Dooling, 32, signed the deal to make everybody happy. But his behavior became erratic, his cognition faltered. A public incident in front of his home, where a neighbor believed he was playing too roughly with his own children, led to a visit from the police.
“And when the cops came to my house, it just set me over the edge,” Dooling said. “But that’s all I can remember.”
His next lucid moment — this was after the medication wore off — was at a psychiatric hospital in South Florida. And it was there that Keyon was told by his wife, Natosha, that it was time to explain how this finest of men — a pro’s pro for 12 NBA seasons (two with the Nets), a deeply spiritual family man, and a superb father — could be dragged out of their house in handcuffs in front of their four children.

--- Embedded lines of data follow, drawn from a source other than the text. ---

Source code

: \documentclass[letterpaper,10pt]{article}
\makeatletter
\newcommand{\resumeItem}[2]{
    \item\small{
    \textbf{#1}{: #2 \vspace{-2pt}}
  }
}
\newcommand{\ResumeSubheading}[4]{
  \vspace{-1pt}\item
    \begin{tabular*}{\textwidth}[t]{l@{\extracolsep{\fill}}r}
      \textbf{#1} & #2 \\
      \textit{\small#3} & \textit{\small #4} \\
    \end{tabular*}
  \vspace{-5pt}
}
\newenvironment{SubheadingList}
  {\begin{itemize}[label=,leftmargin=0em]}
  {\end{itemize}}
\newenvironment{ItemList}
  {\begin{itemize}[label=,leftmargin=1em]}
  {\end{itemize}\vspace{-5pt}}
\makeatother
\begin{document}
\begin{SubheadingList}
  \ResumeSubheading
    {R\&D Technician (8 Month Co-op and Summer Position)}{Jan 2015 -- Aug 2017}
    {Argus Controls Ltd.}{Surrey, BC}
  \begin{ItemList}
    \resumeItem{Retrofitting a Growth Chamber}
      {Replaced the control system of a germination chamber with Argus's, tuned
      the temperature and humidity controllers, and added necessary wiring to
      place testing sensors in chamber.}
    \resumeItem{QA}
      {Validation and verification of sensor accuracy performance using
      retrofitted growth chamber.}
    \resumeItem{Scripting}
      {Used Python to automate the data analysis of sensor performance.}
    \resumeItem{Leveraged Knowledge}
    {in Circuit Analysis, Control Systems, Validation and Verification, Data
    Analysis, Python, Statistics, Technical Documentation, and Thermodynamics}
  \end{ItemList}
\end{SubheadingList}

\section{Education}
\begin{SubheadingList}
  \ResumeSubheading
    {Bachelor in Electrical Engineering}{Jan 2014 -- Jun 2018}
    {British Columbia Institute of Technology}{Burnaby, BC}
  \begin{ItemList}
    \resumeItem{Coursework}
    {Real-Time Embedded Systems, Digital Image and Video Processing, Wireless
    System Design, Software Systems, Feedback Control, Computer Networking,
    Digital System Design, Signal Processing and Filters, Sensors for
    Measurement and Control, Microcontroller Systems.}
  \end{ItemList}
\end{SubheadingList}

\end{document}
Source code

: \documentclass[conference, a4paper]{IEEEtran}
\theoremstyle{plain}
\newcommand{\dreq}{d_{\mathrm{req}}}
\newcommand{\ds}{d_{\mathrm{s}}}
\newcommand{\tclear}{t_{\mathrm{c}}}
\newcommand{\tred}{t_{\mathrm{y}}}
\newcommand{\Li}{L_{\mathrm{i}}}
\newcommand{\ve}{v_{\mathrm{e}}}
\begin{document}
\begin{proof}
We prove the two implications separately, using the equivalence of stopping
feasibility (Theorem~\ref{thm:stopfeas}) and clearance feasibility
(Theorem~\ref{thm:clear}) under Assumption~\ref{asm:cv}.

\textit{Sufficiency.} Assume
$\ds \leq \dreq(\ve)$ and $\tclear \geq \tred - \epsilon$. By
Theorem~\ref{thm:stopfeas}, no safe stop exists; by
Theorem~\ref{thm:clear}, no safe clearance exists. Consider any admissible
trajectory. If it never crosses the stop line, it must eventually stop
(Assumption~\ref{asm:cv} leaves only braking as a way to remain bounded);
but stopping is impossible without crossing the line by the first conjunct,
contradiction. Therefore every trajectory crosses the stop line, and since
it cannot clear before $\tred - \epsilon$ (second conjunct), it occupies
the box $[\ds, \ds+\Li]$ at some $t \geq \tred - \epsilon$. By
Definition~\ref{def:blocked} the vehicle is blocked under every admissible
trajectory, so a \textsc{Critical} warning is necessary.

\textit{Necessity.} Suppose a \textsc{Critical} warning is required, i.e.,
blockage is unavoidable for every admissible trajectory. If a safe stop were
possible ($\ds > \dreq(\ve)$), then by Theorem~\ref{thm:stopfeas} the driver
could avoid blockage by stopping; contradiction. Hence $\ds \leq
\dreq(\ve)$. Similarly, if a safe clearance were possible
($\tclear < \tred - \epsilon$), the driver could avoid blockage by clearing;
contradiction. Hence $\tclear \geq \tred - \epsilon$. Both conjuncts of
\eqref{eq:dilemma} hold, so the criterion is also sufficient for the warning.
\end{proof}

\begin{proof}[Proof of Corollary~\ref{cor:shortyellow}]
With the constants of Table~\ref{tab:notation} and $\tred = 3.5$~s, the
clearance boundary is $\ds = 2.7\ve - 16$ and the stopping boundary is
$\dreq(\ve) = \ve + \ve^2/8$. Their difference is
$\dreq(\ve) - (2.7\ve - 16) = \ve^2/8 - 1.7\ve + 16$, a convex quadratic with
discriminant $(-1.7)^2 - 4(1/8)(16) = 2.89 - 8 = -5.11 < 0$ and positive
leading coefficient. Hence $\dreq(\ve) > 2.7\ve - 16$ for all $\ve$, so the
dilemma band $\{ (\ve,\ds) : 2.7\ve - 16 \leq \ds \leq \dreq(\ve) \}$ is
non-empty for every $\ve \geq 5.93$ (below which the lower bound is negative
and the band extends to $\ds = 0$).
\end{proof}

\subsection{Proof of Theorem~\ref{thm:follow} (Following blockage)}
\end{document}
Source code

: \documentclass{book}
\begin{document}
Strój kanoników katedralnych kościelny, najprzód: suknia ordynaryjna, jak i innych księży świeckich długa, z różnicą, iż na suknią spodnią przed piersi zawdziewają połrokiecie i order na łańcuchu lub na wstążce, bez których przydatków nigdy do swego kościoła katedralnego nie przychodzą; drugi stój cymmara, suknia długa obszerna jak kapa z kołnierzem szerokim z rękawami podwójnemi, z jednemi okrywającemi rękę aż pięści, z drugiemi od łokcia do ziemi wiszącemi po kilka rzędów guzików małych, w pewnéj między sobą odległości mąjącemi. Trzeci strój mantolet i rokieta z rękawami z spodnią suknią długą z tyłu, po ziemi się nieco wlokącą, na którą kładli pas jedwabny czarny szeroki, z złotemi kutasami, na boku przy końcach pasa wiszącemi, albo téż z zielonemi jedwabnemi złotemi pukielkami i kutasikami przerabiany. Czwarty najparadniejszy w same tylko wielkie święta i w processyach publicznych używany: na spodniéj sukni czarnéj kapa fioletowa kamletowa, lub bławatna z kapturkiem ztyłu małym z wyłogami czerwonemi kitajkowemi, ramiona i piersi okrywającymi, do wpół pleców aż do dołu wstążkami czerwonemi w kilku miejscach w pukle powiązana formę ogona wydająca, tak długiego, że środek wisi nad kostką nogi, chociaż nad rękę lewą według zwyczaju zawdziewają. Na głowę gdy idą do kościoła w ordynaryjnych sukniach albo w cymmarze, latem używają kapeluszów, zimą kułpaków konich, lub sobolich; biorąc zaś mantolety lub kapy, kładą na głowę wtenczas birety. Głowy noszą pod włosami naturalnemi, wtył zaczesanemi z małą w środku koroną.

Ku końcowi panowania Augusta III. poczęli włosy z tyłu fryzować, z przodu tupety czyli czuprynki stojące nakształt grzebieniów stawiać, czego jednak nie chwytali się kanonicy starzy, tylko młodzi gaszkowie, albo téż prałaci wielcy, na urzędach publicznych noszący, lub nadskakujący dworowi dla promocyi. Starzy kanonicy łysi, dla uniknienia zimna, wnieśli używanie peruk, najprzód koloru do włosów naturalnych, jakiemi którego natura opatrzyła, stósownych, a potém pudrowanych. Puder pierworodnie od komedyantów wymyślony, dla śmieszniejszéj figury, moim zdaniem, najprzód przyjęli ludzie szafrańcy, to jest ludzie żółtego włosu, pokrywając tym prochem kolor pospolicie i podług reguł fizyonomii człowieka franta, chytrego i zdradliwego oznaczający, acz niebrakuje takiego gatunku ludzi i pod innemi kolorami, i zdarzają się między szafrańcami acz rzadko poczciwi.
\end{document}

“We’ve known each other since we were 15,” Natosha told her husband. “And you’ve never hidden anything from me before. I need to know now how we got to this point.”
“So,” Keyon said, “I told her what I had kept hidden since I was 5 years old.”
It was at that age that Dooling was first sexually molested — by a male, teenaged friend of his older brother.
“It happened … many times,” he explained, “and also with young ladies in my neighborhood in Fort Lauderdale. I was so young I didn’t consider that part abuse, because I thought I was just hanging with the in-crowd. But it was something I suppressed all my life.”
If you express shock at the torment he has carried for 27 years — and the post-traumatic stress that triggered the meltdown in August — Dooling responds like this: “But I’m grateful it happened, my man — because now I have to deal with it, and now I know it’s my time to help others deal with it.”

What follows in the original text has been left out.